Written Answer to Unanswered Oral Question

Impact of Impending US Tax Cuts on Singapore's Economy

Speakers

Summary

This question concerns the impact of United States corporate and personal income tax cuts on Singapore's economy, as raised by Mr Gan Thiam Poh and Mr Liang Eng Hwa. Minister for Finance Heng Swee Keat noted that while the US corporate tax fell to 21%, Singapore’s 17% corporate rate and 22% personal rate remain internationally competitive. He explained that companies weigh non-tax considerations like proximity to markets, business environments, and skilled manpower when making investment or relocation decisions. To remain attractive, Singapore will focus on deepening industry capabilities and strengthening links to the growing ASEAN and Asian markets. The Minister emphasized maintaining a pro-business environment and global connectivity to ensure Singapore continues to stay relevant to all investors in an increasingly competitive landscape.

Transcript

22 Mr Gan Thiam Poh asked the Minister for Finance what is the likely impact on Singapore should the US government reduce their corporate tax rate to 20% and reduce personal income tax.

23 Mr Liang Eng Hwa asked the Minister for Finance how will the impending massive corporate tax cuts in the US impact the Singapore economy and its competitiveness as a foreign direct investment destination and whether the corporate tax changes will result in significant US MNCs relocating their operations to onshore US.

Mr Heng Swee Keat: As highlighted in the Committee on the Future Economy (CFE) report in 2017, there is increasing competition in the global arena. The current United States (US) tax reform includes cut to the headline federal corporate tax rate from 35% to 21%, which is part of the current global downward trend in corporate tax rates. The top US marginal personal income tax rate is also reduced from 39.6% to 37%.

Companies with US linkages are likely to be analysing the details of the US tax reform package and reviewing their options. While the reform may enhance the tax competitiveness of US vis-à-vis other countries, companies would take into account non-tax considerations in their investment decisions. Considerations would include a location's business environment, its proximity to markets, availability of skilled manpower and corporate capabilities.
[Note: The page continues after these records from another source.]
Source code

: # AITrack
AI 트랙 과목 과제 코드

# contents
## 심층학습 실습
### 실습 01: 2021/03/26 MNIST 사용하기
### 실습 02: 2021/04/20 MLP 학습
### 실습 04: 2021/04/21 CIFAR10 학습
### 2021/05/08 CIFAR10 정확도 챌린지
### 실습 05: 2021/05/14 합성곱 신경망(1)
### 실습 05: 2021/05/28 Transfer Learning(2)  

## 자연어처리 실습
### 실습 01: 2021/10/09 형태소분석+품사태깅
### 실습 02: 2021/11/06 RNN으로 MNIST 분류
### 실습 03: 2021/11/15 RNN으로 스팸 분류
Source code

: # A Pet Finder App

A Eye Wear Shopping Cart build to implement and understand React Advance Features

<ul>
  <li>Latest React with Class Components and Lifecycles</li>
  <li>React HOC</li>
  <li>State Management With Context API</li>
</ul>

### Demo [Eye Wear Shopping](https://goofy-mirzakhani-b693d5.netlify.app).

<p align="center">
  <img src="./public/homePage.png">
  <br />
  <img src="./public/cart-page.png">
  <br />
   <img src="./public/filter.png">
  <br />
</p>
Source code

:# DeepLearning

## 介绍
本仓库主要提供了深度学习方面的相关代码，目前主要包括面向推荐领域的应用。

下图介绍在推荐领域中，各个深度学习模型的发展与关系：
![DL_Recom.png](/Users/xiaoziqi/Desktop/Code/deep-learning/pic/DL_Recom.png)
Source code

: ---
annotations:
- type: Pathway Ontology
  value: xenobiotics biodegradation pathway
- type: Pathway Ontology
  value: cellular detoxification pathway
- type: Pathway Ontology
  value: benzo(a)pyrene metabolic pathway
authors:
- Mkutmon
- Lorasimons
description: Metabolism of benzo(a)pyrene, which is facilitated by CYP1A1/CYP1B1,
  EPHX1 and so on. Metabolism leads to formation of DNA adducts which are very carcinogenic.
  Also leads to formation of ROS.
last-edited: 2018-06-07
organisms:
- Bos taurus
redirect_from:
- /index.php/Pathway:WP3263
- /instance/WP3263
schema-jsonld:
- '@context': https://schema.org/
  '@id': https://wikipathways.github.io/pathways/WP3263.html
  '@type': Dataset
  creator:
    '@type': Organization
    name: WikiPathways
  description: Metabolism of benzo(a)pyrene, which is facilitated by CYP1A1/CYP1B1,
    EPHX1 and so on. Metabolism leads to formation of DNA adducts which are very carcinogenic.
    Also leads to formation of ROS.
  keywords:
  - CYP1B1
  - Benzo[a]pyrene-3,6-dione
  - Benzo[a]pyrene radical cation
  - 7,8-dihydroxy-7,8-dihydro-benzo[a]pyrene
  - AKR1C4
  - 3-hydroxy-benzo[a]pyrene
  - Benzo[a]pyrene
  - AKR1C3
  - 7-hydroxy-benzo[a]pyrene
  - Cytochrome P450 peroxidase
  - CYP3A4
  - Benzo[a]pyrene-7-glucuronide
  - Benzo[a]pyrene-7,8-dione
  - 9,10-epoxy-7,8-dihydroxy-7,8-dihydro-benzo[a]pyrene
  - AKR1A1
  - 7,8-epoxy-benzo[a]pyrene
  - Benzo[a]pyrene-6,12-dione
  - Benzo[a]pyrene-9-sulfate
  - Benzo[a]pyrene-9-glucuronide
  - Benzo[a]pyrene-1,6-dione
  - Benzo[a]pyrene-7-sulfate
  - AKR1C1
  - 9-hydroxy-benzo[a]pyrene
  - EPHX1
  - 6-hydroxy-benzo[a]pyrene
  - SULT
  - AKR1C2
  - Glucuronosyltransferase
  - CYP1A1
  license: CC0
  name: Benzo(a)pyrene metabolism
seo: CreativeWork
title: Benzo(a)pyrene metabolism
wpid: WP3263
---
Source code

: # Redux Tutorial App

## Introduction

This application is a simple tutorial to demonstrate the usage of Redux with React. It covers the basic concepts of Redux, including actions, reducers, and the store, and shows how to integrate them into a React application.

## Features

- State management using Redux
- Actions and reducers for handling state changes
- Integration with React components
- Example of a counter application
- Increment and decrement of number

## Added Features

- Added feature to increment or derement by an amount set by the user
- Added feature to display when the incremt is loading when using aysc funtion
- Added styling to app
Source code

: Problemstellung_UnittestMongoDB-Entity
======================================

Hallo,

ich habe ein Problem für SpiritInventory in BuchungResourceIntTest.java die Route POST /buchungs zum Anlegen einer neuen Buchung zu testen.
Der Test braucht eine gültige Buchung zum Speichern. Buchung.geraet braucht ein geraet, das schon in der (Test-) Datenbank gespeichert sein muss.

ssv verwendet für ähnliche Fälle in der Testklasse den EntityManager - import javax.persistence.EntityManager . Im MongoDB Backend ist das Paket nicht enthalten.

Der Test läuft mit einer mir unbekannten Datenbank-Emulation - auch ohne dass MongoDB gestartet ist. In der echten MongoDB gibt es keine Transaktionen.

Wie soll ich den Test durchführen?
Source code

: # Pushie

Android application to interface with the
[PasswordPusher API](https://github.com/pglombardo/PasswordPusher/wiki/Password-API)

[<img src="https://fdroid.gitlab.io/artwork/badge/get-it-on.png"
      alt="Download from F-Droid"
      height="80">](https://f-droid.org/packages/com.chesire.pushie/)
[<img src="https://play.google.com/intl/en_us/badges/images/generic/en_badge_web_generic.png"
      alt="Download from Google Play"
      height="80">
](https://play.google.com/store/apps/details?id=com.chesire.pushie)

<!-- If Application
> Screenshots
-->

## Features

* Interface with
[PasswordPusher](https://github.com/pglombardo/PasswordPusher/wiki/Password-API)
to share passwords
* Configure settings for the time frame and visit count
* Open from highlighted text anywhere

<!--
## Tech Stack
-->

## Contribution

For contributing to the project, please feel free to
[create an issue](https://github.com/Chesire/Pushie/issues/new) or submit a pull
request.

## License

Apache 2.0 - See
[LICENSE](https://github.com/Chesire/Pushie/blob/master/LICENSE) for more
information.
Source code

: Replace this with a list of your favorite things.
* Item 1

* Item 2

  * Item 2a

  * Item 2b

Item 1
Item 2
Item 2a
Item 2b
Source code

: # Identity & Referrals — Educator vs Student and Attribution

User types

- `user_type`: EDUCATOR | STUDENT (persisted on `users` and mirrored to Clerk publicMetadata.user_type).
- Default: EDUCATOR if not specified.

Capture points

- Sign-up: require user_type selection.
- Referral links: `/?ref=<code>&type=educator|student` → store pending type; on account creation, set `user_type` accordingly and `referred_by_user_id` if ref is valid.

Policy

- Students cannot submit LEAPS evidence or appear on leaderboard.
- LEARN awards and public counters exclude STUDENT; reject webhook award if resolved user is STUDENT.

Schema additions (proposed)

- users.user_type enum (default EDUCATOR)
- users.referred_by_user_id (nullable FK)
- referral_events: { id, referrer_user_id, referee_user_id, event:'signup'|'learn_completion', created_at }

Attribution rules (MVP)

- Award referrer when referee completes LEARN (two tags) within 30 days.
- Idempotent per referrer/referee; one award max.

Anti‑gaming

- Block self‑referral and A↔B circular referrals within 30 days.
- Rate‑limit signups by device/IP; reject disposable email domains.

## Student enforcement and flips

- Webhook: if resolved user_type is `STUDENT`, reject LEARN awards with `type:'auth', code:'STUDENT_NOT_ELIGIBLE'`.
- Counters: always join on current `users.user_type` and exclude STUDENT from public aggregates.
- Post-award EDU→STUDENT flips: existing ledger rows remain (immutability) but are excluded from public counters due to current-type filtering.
Singapore's corporate tax rate at 17% and top marginal personal income tax rate of 22% are competitive internationally. But we must continue to develop and strengthen our other competitive advantages by maintaining our pro-business environment and building on our connectivity to the global markets and our strong links to the Association of Southeast Asian Nations (ASEAN) and Asian economies which are expected to continue to grow strongly. We must also continue to deepen the capability of our industries and our people, so that we can continue to stay relevant and attractive to all investors.